[Edit] I seem to have turned this into somewhat of an information dump... Like o...

[Edit] I seem to have turned this into somewhat of an information dump...

Like other commenters said, you typically find those out by just trying them out one by one and seeing what works. However, you can prune the search space considerably given you know a few things. These range from theory, to large experimental results. For example, if google or someone widely deploys a certain configuration, other people just use that. If large experiments show that this and this setting for Adam works well for NLP, other people just use that when working on NLP problems. There was a large experiment done that showed that the best activation functions were of the form alphasigmoid(betax). Sigmoid, tanh, Gelu, are all of this form. Stuff like this is unfortunately the majority of the knowledge. In fact, ReLU is being used without there even being a universal approximation theorem[1] for networks using it! The canonical one only works when sigmoids are used. No one cared, because it worked in practice.

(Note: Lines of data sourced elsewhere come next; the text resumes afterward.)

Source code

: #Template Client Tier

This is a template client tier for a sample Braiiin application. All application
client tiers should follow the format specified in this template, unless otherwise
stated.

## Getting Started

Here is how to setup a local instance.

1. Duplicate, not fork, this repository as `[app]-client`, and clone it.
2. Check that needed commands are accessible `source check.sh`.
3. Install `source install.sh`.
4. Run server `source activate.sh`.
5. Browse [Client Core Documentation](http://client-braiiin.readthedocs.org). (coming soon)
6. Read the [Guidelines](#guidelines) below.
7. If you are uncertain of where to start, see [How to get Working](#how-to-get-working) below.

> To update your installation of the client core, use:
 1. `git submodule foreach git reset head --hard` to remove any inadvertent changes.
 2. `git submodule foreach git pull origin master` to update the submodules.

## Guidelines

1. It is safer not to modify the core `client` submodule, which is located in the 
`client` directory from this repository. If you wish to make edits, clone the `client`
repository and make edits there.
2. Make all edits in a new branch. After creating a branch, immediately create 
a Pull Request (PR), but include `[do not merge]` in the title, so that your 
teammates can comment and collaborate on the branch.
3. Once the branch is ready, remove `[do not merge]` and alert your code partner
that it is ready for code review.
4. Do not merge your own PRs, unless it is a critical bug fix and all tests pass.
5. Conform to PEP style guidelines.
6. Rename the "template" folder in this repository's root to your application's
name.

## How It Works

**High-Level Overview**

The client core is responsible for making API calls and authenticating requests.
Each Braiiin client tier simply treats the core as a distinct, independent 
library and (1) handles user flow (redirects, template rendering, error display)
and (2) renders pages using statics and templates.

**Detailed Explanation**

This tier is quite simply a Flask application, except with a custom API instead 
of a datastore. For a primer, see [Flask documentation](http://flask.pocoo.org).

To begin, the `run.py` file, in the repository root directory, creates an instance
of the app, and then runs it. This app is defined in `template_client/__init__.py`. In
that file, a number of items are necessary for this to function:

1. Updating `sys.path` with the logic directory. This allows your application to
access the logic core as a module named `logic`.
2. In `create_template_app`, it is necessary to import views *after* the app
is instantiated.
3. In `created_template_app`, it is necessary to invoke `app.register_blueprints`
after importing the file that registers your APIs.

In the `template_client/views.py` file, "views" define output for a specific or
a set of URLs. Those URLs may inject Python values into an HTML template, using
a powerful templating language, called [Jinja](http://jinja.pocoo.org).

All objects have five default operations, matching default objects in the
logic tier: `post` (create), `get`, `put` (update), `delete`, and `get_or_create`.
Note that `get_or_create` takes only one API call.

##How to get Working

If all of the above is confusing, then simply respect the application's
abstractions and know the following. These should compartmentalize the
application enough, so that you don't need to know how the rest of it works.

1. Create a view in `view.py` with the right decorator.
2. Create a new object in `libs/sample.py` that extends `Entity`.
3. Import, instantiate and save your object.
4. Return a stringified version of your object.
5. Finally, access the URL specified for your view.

Typically, theoretical results are difficult to come by for such a general model structure as neural networks. Think about it, a theoretical result "for all neural networks" has very little logical statements i.e constraints to work with, that will then combine to produce other logical statements. So, you would see theoretical results for a subset of architectures. This is because the constraints that generate this subset give us more to work with, and we can combine them in some way and give a theorem or proof. Then, people find out empirically that it works well for a more general network, too. An example of this type of result is "dropout". The empirical motivation for it was trying to train ensemble networks for cheap. In an attempt to rest it on some theoretical grounding, it was shown that for linear models it is equivalent to adding noise to the input, which can be shown to be a good regularizer. But there is no proof for more complex architectures. In practice, it works anyway. But, you're not sure, so you include it in your hyperparameter search.

There is some good theoretical grounding for many regularization methods. My favorite is the proof that the very straightforward L2 regularization on SGD, can be shown to exactly limit the unimportant features, while not regularizing much the important features. You can also search "stein's lemma neural networks". I found [2], which is a talk on this topic, and it is by Anima Anandkumar - always a good sign.

For activation functions, it is mostly that experimental result that everyone relies on.

The universal approximation theorem [1] says that even a single layer is enough to represent any function. However, there is a practical difficulty in training these single-layer networks. Deepening the network provides a lot of efficiency advantages. Notably, for certain classes of functions, it provides an exponential advantage (Eldan and Shamir 2016). There is a wishy-washy(IMHO) theory called the Information Bottleneck Theory, which tries to show that multiple layers stack on top of each other, each uncovering one level of "heirarchy" in the data distribution. This is seen in practice (see StyleNet) but the theory is a little weak, again IMHO.

There is also a lot of tweaks done to the architecture in the name of preventing the "Vanishing Gradients" problem - this is a problem that arises because we use backpropagation to train these networks. There is _some_ theory to help understand this, that comes out of random matrix theory. But I don't know much of it.

There is the old VC dimension theory of model complexity, but that doesn't cleanly apply to neural networks as far as I have seen.

[1] in case you are unaware, this is the theorem that makes pursuing neural networks sound in the first place. It says that you can always make a neural network that computes an arbitrary function up to an arbitrary precision threshold.

[2] https://slideslive.com/38917864/role-of-steins-lemma-in-guar...